COLLEGE STATION, Texas — The performance by one quarterback Saturday was predictable. Texas A&M quarterback Johnny Manziel won a Heisman Trophy a year ago, passing and prancing past the best defenses in the country.
Yet in a 49-42 Alabama victory, it was Crimson Tide quarterback AJ McCarron who dazzled and dominated the Aggies’ defense, which was at full strength for the first time this season.
Manziel and his buddy, receiver Mike Evans, did brutalize the Alabama defense, with A&M rolling to 628 yards, the most ever against the Crimson Tide. Manziel threw for 464 yards, with 267 going to Evans. Manziel also rushed for 98 to give him 562 combined for the game, his second best performance in his career.
But Manziel also threw two interceptions, one in the end zone and another that was returned 73 yards for a touchdown.
McCarron was the most opportunistic, leading his team back from an early 14-0 deficit, then directing a late touchdown drive to put the game out of reach for the Aggie offense. The victory for the top-ranked Crimson Tide (2-0) crushed the crowd of 87,596 fans at Kyle Field and dashed the party for what had been one of the most highly anticipated contests in school history.
The A&M defense frequently used eight to nine men at or near the line of scrimmage to plug the running lanes for the Crimson Tide tailbacks and to put pressure on McCarron.
“I said going in AJ would have to beat us, and he was on fire,” said A&M defensive coordinator Mark Snyder.
McCarron threw for a career-high 334 yards, completing 20 of his 29 passes, with four touchdowns to four different receivers. Alabama scored 28 consecutive points from midway through the first quarter to the third.
McCarron’s 44-yard pass to DeAndrew White off a flea flicker tied the game at 14-14 early in the second quarter. Then his swing pass to Kenny Bell six minutes later gave the Tide its first lead of the game, one it never relinquished.
A&M didn’t sack McCarron. The Aggies hurried him into one incompletion.

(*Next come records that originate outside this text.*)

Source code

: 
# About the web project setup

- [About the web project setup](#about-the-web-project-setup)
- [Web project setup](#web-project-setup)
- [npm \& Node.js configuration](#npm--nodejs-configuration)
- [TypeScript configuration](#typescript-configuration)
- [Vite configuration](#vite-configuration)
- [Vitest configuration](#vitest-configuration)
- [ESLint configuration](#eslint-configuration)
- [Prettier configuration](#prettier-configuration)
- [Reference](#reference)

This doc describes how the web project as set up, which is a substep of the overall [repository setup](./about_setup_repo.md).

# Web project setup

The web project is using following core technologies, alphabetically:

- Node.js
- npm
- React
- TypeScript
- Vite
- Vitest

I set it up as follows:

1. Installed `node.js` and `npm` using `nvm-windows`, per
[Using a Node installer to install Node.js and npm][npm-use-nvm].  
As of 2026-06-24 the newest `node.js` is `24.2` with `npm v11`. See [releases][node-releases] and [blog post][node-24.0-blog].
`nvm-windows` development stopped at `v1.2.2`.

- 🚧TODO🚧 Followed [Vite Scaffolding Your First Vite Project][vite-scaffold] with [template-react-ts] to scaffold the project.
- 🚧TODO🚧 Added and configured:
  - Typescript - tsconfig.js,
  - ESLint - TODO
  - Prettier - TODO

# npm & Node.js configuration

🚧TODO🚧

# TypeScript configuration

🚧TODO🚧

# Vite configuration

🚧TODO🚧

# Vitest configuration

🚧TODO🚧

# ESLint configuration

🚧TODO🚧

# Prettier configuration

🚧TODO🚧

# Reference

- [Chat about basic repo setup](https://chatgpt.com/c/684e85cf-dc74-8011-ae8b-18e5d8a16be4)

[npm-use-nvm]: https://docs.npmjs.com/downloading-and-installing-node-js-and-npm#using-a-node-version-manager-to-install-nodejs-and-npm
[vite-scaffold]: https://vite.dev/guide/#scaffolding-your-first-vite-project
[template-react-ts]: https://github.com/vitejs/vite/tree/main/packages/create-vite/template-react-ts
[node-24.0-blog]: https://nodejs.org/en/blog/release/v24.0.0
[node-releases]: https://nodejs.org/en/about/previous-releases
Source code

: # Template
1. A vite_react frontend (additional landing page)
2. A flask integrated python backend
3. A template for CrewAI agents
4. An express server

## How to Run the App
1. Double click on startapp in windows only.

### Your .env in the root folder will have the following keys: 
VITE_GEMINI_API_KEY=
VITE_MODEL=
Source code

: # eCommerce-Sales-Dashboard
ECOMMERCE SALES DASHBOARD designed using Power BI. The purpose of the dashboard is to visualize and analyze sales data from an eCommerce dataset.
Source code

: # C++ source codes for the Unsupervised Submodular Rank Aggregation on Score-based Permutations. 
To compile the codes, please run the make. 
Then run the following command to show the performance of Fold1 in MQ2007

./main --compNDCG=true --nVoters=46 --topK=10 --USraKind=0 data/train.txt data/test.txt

“With the type of offense A&M has, you have to eat up the clock and pound the ball,” McCarron said. “Overall, we did well.” Although A&M devoted much of its defense to doing so, the Aggies still couldn’t stop the potent Alabama rushing attack, as tailback T.J. Yeldon rushed for 149 yards on 25 carries.
With just under nine minutes to play, the Tide was trying again to stretch its lead to three touchdowns. But the Aggie defense made one big play. Linebacker Steven Jenkins forced a Yeldon fumble at the Aggie 1 and freshman Shaan Washington fell on it at the 4.
Then Manziel and Evans desperately tried to bring the Aggies back.
They combined for a 95-yard touchdown on a simple go route to cut the score to 42-35. After Alabama scored to give them a 14-point margin with 2:28 to play, Manziel led A&M on a 10-play, 75-yard drive that ended with a touchdown pass to Malcome Kennedy. It was Kennedy’s third touchdown of the game.
Manziel accumulated 229 of his total yards after Alabama had built a 21-point lead. All but one of Evans’ receptions and 17 of his yards occurred in either the first or fourth quarters.
“I am proud of these guys,” Manziel said. “The one thing I kept telling them, no matter what point it was in the game, was that we were never out of it.”